Viola era ferma in piedi davanti alla porta e rimaneva lì. Disse
che era preoccupata di ritornare ad essere obesa perché le avevano
trovato dei valori sballati della tiroide. Finalmente chiese di sedersi, ma appena seduta mi implorò:
– Mi mandi via, la prego, non ce la faccio. Ho sonnolenza!
Si rialzò, andò alla porta e vi restò a lungo senza aprirla, dandomi le spalle. Poi fece per aprirla e cadde per terra.

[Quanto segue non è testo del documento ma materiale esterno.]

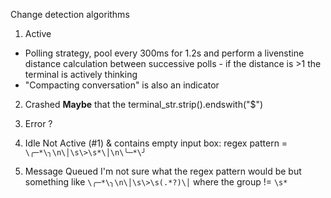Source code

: Change detection algorithms

1. Active
 - Polling strategy, pool every 300ms for 1.2s and perform a livenstine distance calculation between successive polls - if the distance is >1 the terminal is actively thinking
 - "Compacting conversation" is also an indicator

2. Crashed
__Maybe__ that the terminal_str.strip().endswith("$")

3. Error
?

4. Idle
Not Active (#1) & contains empty input box:
regex pattern = `\╭─*\╮\n\│\s\>\s*\│\n\╰─*\╯`

5. Message Queued
I'm not sure what the regex pattern would be but something like
`\╭─*\╮\n\│\s\>\s(.*?)\│` where the group != `\s*`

Viola era una donna di quarantanove anni, con un’espressione
triste: i tratti del suo viso, spesso molto arrossato da un eritema,
lasciavano intravedere un’antica bellezza sfiorita. Figlia unica,
aveva perso il lavoro e conviveva con l’anziana mamma in uno
stato di grande povertà. Il babbo era stato l’uomo di fatica del
Marchese, poi aveva avuto problemi con l’alcool ed era morto di
cirrosi epatica quando Viola aveva 25 anni.
Lo psichiatra che l’aveva in cura mi chiese aiuto: mi disse che
la paziente si era sempre più ritirata in casa, e usciva solo di notte
per non farsi vedere. Aveva oscurato i vetri delle finestre tappez10
zandoli di riviste di moda e gli armadi di casa erano pieni di vestiti
che comprava ma non indossava mai. La sua compliance alle cure
psicofarmacologiche era inesistente.
Al colloquio successivo Viola si presentò molto ben curata e
disposta a parlare. Subito mi parlò della sua pelle:
– Mi capitano cose sulla pelle – disse. Indicò dei taglietti sulle
mani e un gonfiore delle guance causato da un dente ammalato per
il quale prendeva un antibiotico.
– Mi deformo il volto – soggiunse preoccupata. – Ci tengo ad
essere come le altre persone curate nel loro aspetto. Non è che
mi credo di essere qualcuno, perfetta, però non sono né esile né
tozza.
– Bene, questo è un punto di vanto per lei – dissi.
E lei: – Sì, anche se la pelle con gli anni si è un po’ sciupata.
Questo eritema del viso è dovuto a fatti spiacevoli.
– Essere trattata come un pacco ad esempio? – dissi.
– Sì, veramente mi sono sempre sentita un pacco. Da sempre.
Ho sempre fatto come volevano gli altri.
E mi raccontò di essersi diplomata al Liceo artistico perché le
sembrava di essere portata al disegno, ma poi di aver fatto vari lavori spiacevoli e duri che le avevano “affibbiato”, come stare alla
cassa di un supermercato.
– Ero alla cassa, non potevo mai fermarmi un attimo perché la
gente in fila fremeva. In mezzo a quella bolgia di gente una timida
e riservata come me, a dover sempre chiacchierare. Poi ho lavorato in un ufficio di amministrazione a contatto con una collega che
non sopportavo perché mi faceva mobbing e mi raggirava…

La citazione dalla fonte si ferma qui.